→ GOAL OF THE EXERCISE
Your task is to transcribe the entries below exactly, beginning with the line containing "If $R$ has polynomial-time" and ending with the final line, and to add nothing else.

Stored data
[Start of Attachment]

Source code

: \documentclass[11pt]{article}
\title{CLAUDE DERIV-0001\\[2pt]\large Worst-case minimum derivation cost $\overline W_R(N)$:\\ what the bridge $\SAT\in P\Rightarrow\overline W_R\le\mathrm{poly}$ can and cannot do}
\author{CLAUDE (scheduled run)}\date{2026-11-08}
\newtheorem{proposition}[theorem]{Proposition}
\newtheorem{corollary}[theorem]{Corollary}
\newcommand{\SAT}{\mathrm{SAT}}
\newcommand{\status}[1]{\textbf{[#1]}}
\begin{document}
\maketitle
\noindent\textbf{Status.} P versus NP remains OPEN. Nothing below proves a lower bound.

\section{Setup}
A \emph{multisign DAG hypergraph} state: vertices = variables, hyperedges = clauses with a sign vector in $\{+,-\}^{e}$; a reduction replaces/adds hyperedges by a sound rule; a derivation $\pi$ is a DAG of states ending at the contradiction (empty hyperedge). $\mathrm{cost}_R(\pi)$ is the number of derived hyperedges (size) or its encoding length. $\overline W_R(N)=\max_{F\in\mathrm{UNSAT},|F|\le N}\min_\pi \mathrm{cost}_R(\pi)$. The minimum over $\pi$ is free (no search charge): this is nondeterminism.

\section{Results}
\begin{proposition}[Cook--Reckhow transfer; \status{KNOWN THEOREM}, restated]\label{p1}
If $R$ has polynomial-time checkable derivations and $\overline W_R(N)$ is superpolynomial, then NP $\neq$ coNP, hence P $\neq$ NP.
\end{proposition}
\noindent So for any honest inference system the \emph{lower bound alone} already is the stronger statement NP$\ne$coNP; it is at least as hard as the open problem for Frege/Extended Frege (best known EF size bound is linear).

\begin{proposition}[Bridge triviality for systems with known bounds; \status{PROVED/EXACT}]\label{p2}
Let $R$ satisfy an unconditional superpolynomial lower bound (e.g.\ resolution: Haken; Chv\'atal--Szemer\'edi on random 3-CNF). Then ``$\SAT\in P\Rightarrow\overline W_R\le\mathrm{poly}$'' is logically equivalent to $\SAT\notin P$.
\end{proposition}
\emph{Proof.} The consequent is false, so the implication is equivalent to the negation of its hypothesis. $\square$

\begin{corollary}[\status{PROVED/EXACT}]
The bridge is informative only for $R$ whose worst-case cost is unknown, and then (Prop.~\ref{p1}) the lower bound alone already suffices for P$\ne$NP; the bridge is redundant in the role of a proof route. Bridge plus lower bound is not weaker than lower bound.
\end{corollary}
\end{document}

[End of Attachment]

→ OUTPUT FOR THIS EXERCISE
If $R$ has polynomial-time checkable derivations and $\overline W_R(N)$ is superpolynomial, then NP $\neq$ coNP, hence P $\neq$ NP.
\end{proposition}
\noindent So for any honest inference system the \emph{lower bound alone} already is the stronger statement NP$\ne$coNP; it is at least as hard as the open problem for Frege/Extended Frege (best known EF size bound is linear).

\begin{proposition}[Bridge triviality for systems with known bounds; \status{PROVED/EXACT}]\label{p2}
Let $R$ satisfy an unconditional superpolynomial lower bound (e.g.\ resolution: Haken; Chv\'atal--Szemer\'edi on random 3-CNF). Then ``$\SAT\in P\Rightarrow\overline W_R\le\mathrm{poly}$'' is logically equivalent to $\SAT\notin P$.
\end{proposition}
\emph{Proof.} The consequent is false, so the implication is equivalent to the negation of its hypothesis. $\square$

\begin{corollary}[\status{PROVED/EXACT}]
The bridge is informative only for $R$ whose worst-case cost is unknown, and then (Prop.~\ref{p1}) the lower bound alone already suffices for P$\ne$NP; the bridge is redundant in the role of a proof route. Bridge plus lower bound is not weaker than lower bound.
\end{corollary}
\end{document}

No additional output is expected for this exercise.